Just Do It!

Reflections on the readings for Sunday 6 October 2013

(Twenty-seventh Sunday in Ordinary Time)

Habakkuk 1:2-3 & 2:2-4; Psalm 95:1-2, 6-9; 2 Timothy 1:6-8, 13-14; Luke 17:5-10

Jesus is often difficult to understand. His disciples come to him with what sounds like a noble request: “Increase our faith”. And Jesus tells them that if they had even the teeniest bit of faith, they could tell a mulberry tree to plant itself in the sea and it would obey them. I can imagine the disciples’ confusion; I feel it myself. That would be very impressive, granted, but why would anyone want to do that? Maybe this is simply hyperbole – the smallest faith can uproot a tenacious tree and plant it where a tree would never be expected to grow. Or maybe this parable, koan-like, is designed to unsettle the disciples and get them to think in new directions. I doubt that they are looking for power to order trees around. But what are they looking for? Spiritual power? Miracle-working abilities? Strength of conviction that will immunise them against doubt and fear? If their request is prompted by Jesus’ teaching in the verses preceding this reading, then maybe they are asking for maturity and moral fibre to be forgiving people who don’t present stumbling blocks to others. Whatever it is, Jesus’ strange answer doesn’t tell them how to get this mustard-seed faith. We need to look at what Jesus says next for that.  

Jesus reminds them of how it is with servants and masters. He is warning them that they have their focus in the wrong place. Servants don’t sit around waiting for their masters to supply their needs. They simply get on with what they are supposed to be doing. Instead of congratulating the disciples for their noble request, Jesus takes the wind out of their sails, and tells them to just do what they are called to do. Of course faith is good and necessary, but when the focus is on faith and not on the master then there has been a subtle but significant shift. They have taken their eyes off the Kingdom and are worrying about increasing their own powers. Jesus brings them (and us) back down to earth to where the seed-sized faith is to be found – in simply doing what we have been called to do.

The other readings share the theme of encouragement to faithful obedience.

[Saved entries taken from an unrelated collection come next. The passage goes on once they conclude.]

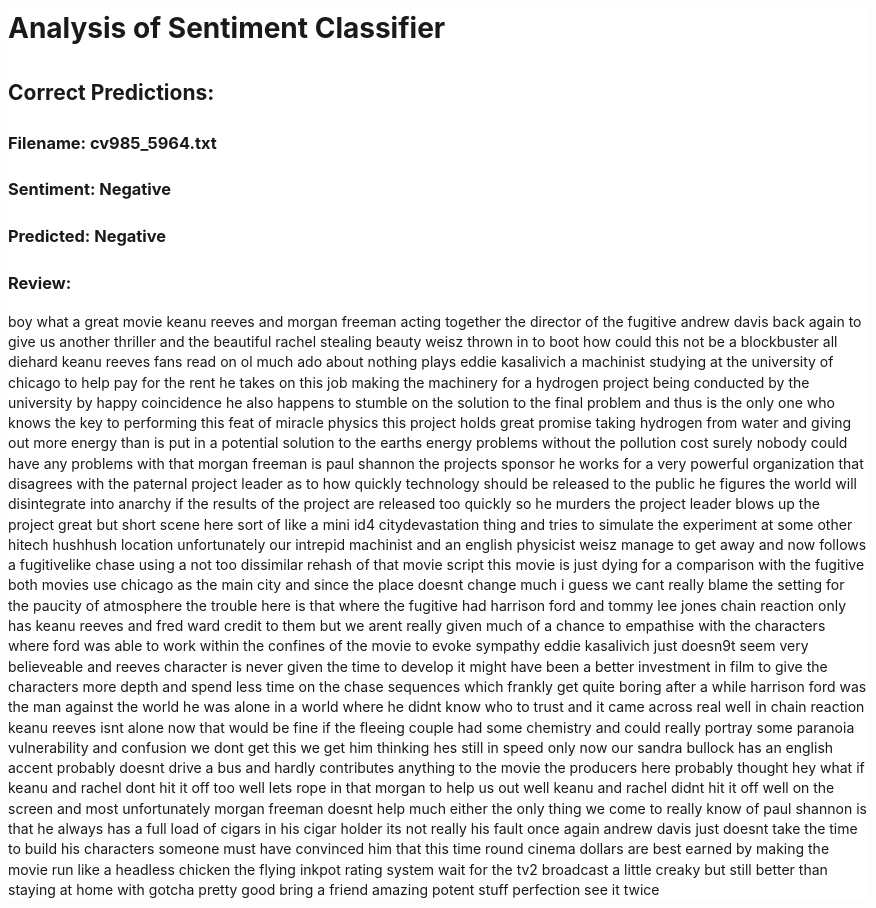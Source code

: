 # Analysis of Sentiment Classifier 
 
## Correct Predictions: 
 
### Filename: cv985_5964.txt
### Sentiment: Negative
### Predicted: Negative 
 
### Review: 
boy  what a great movie   keanu reeves and morgan freeman acting together  the director of the fugitive  andrew davis  back again to give us another thriller  and the beautiful rachel stealing beauty weisz thrown in to boot  how could this not be a blockbuster  all diehard keanu reeves fans  read on  ol  much ado about nothing  plays eddie kasalivich  a machinist studying at the university of chicago  to help pay for the rent  he takes on this job making the machinery for a hydrogen project being conducted by the university  by happy coincidence  he also happens to stumble on the solution to the final problem and thus is the only one who knows the key to performing this feat of miracle physics  this project holds great promise  taking hydrogen from water and giving out more energy than is put in  a potential solution to the earths energy problems without the pollution cost  surely nobody could have any problems with that  morgan freeman is paul shannon  the projects sponsor  he works for a very powerful organization that disagrees with the paternal project leader as to how quickly technology should be released to the public  he figures the world will disintegrate into anarchy if the results of the project are released too quickly  so he murders the project leader  blows up the project  great but short scene here  sort of like a mini id4 citydevastation thing  and tries to simulate the experiment at some other hitech hushhush location  unfortunately  our intrepid machinist and an english physicist  weisz  manage to get away and now follows a fugitivelike chase using a not too dissimilar rehash of that movie script  this movie is just dying for a comparison with  the fugitive   both movies use chicago as the main city and since the place doesnt change much  i guess we cant really blame the setting for the paucity of atmosphere  the trouble here is that where the fugitive had harrison ford and tommy lee jones  chain reaction only has keanu reeves and fred ward  credit to them  but we arent really given much of a chance to empathise with the characters  where ford was able to work within the confines of the movie to evoke sympathy  eddie kasalivich just doesn9t seem very believeable and reeves character is never given the time to develop  it might have been a better investment in film to give the characters more depth and spend less time on the chase sequences  which frankly  get quite boring after a while  harrison ford was  the man against the world   he was alone in a world where he didnt know who to trust and it came across real well  in chain reaction  keanu reeves isnt alone  now that would be fine if the fleeing couple had some chemistry and could really portray some paranoia  vulnerability and confusion  we dont get this  we get him thinking hes still in speed  only now our sandra bullock has an english accent  probably doesnt drive a bus  and hardly contributes anything to the movie  the producers here probably thought   hey  what if keanu and rachel dont hit it off too well  lets rope in that morgan to help us out   well  keanu and rachel didnt hit it off well on the screen  and most unfortunately  morgan freeman doesnt help much either  the only thing we come to really know of paul shannon is that he always has a full load of cigars in his cigar holder  its not really his fault  once again  andrew davis just doesnt take the time to build his characters  someone must have convinced him that this time round  cinema dollars are best earned by making the movie run like a headless chicken  the flying inkpot rating system   wait for the tv2 broadcast     a little creaky  but still better than staying at home with gotcha      pretty good  bring a friend       amazing  potent stuff        perfection  see it twice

The prophet Habakkuk finds himself in a time of great crisis where it looks like there is no justice anywhere. He could be describing our world as well as his own. What makes it worse is that God does not seem to be doing anything about it. Habakkuk isn’t worried about increasing his spiritual prowess; his concern is survival. How is he to react? What can he do? The answer is to keep on living faithfully while he waits for what God will do.

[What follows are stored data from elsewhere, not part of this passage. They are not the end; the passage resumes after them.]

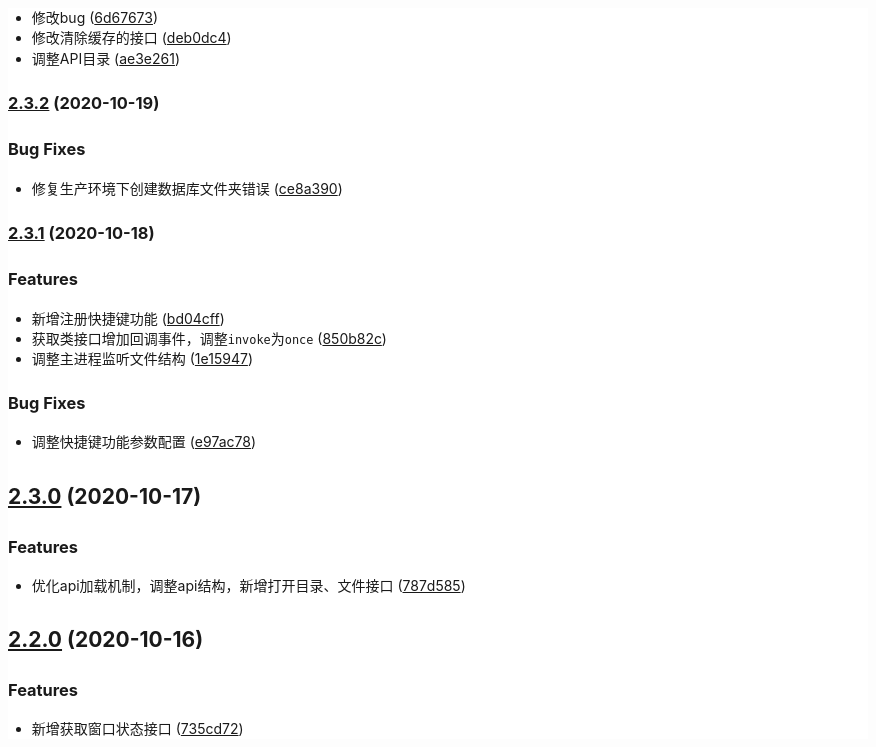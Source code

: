 * 修改bug ([6d67673](https://github.com/NeosJS/electron-ipc/commit/6d67673b4890122317a2b12f1fa1b4f62b5afc47))
* 修改清除缓存的接口 ([deb0dc4](https://github.com/NeosJS/electron-ipc/commit/deb0dc4959a282cc2e2ef7bd320fef2df804f935))
* 调整API目录 ([ae3e261](https://github.com/NeosJS/electron-ipc/commit/ae3e26165c0728808a9f27ee9eef69cfef0803d0))

### [2.3.2](https://github.com/NeosJS/electron-ipc/compare/v2.3.1...v2.3.2) (2020-10-19)


### Bug Fixes

* 修复生产环境下创建数据库文件夹错误 ([ce8a390](https://github.com/NeosJS/electron-ipc/commit/ce8a390dee3def7fdc3e02debdd80d11ab1bc9bb))

### [2.3.1](https://github.com/NeosJS/electron-ipc/compare/v2.3.0...v2.3.1) (2020-10-18)


### Features

* 新增注册快捷键功能 ([bd04cff](https://github.com/NeosJS/electron-ipc/commit/bd04cffec4b5de2e04518a9ba23685585d5d0805))
* 获取类接口增加回调事件，调整`invoke`为`once` ([850b82c](https://github.com/NeosJS/electron-ipc/commit/850b82c0bf10b65a812bc9cec6071aa7790b3acf))
* 调整主进程监听文件结构 ([1e15947](https://github.com/NeosJS/electron-ipc/commit/1e15947f579ab16db17c0b0e44f6515ef5da9c7b))


### Bug Fixes

* 调整快捷键功能参数配置 ([e97ac78](https://github.com/NeosJS/electron-ipc/commit/e97ac78e54e6adc2be89fdf5d734cb415b551cab))

## [2.3.0](https://github.com/NeosJS/electron-ipc/compare/v2.2.0...v2.3.0) (2020-10-17)


### Features

* 优化api加载机制，调整api结构，新增打开目录、文件接口 ([787d585](https://github.com/NeosJS/electron-ipc/commit/787d58546893cd3139d0d9c36ec8e16f6111a357))

## [2.2.0](https://github.com/NeosJS/electron-ipc/compare/v2.1.3...v2.2.0) (2020-10-16)


### Features

* 新增获取窗口状态接口 ([735cd72](https://github.com/NeosJS/electron-ipc/commit/735cd72155d507a0adeaeb8e5c1a36435508a871))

Psalm 95 invites us to relate to God as a shepherd who guides us. It warns against the faithless response of God’s people in the desert. There, by following God’s command, they came to a place without water. They grumbled against Moses and accused him of bringing them out of Egypt in order to kill them with thirst. Their shortcoming wasn’t that they lacked the faith to create water for themselves; it was that they were not willing to keep going in obedience, trusting God to provide all they needed to fulfil God’s command.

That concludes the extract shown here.